Lift every line from the entries that includes the word "keys".
****
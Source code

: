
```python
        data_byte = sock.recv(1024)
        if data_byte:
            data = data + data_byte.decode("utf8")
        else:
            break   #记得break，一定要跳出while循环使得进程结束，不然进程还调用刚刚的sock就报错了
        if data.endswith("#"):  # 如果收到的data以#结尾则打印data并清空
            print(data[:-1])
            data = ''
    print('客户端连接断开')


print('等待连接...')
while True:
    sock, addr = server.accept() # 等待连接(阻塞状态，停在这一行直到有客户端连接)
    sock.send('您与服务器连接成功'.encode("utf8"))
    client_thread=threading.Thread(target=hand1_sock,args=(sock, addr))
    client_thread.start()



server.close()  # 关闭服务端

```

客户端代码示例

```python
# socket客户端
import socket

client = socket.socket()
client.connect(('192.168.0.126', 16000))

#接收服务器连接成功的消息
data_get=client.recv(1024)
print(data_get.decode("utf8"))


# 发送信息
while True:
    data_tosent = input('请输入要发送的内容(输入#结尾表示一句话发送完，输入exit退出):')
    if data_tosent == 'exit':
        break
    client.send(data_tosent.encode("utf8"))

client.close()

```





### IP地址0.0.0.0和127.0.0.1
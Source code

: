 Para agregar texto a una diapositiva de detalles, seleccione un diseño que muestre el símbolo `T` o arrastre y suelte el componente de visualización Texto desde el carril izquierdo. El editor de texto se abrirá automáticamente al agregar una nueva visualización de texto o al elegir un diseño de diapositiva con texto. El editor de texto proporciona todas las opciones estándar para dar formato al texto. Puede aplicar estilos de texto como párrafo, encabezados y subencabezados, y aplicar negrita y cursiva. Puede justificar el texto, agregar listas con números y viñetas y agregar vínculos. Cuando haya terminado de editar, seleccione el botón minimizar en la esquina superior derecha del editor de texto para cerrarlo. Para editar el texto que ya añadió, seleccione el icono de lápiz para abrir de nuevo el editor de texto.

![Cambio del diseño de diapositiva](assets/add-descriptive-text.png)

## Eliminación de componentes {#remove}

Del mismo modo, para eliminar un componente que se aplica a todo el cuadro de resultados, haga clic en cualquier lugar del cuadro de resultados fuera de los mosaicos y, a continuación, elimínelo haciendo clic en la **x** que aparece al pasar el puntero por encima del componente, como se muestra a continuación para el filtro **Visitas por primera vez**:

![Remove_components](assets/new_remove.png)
****
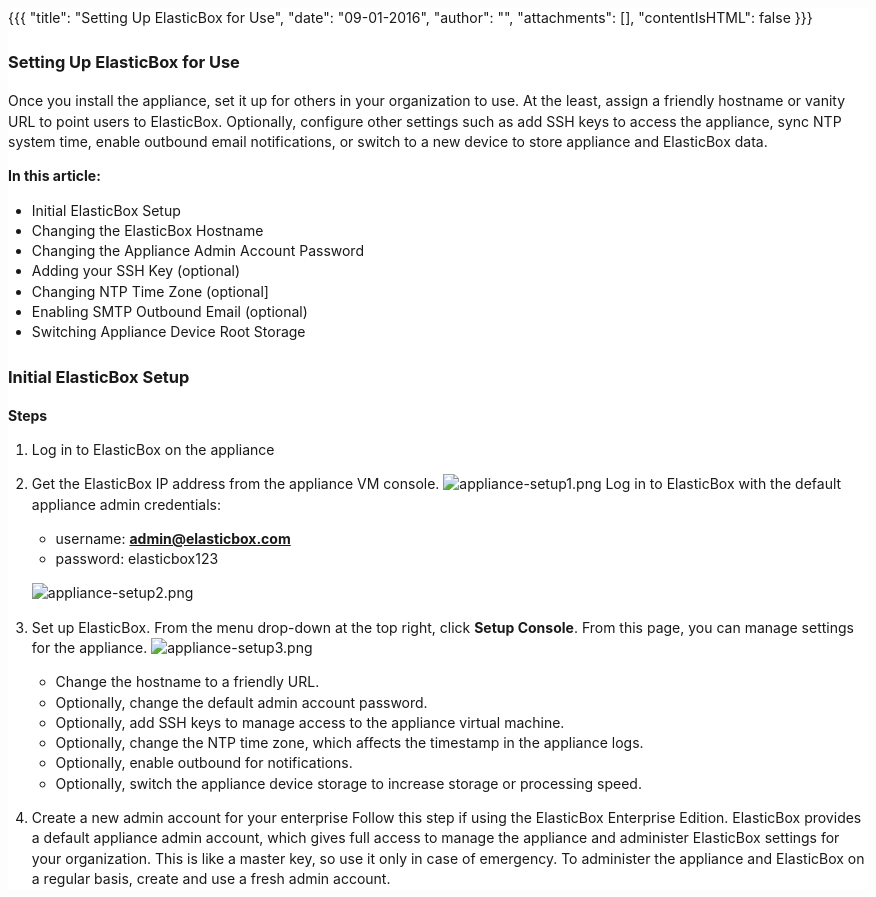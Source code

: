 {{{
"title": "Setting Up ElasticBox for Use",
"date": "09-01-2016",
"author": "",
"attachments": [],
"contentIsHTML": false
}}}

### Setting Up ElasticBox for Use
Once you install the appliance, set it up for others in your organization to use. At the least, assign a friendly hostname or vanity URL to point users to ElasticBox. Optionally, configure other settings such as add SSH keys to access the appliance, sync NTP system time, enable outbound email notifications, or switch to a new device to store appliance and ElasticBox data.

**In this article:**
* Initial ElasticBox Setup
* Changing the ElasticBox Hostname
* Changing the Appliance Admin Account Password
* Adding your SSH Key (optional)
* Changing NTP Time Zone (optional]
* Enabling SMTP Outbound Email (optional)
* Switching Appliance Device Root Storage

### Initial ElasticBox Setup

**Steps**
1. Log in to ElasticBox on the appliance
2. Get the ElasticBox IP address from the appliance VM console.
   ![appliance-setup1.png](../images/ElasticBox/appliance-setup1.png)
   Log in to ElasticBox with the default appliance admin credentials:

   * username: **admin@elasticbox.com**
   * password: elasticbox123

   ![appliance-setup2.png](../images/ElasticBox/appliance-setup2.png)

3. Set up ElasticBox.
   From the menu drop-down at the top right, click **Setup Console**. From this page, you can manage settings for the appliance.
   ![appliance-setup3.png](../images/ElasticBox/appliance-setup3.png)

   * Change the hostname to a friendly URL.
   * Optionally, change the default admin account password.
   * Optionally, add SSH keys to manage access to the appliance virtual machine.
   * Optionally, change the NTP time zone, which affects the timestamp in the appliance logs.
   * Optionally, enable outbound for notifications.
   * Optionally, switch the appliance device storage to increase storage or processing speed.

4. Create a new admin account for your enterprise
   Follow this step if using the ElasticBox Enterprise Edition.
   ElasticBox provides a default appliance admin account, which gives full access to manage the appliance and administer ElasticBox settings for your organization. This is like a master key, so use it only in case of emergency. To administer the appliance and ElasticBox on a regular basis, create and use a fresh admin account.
****
= Result below =
Once you install the appliance, set it up for others in your organization to use. At the least, assign a friendly hostname or vanity URL to point users to ElasticBox. Optionally, configure other settings such as add SSH keys to access the appliance, sync NTP system time, enable outbound email notifications, or switch to a new device to store appliance and ElasticBox data.
   * Optionally, add SSH keys to manage access to the appliance virtual machine.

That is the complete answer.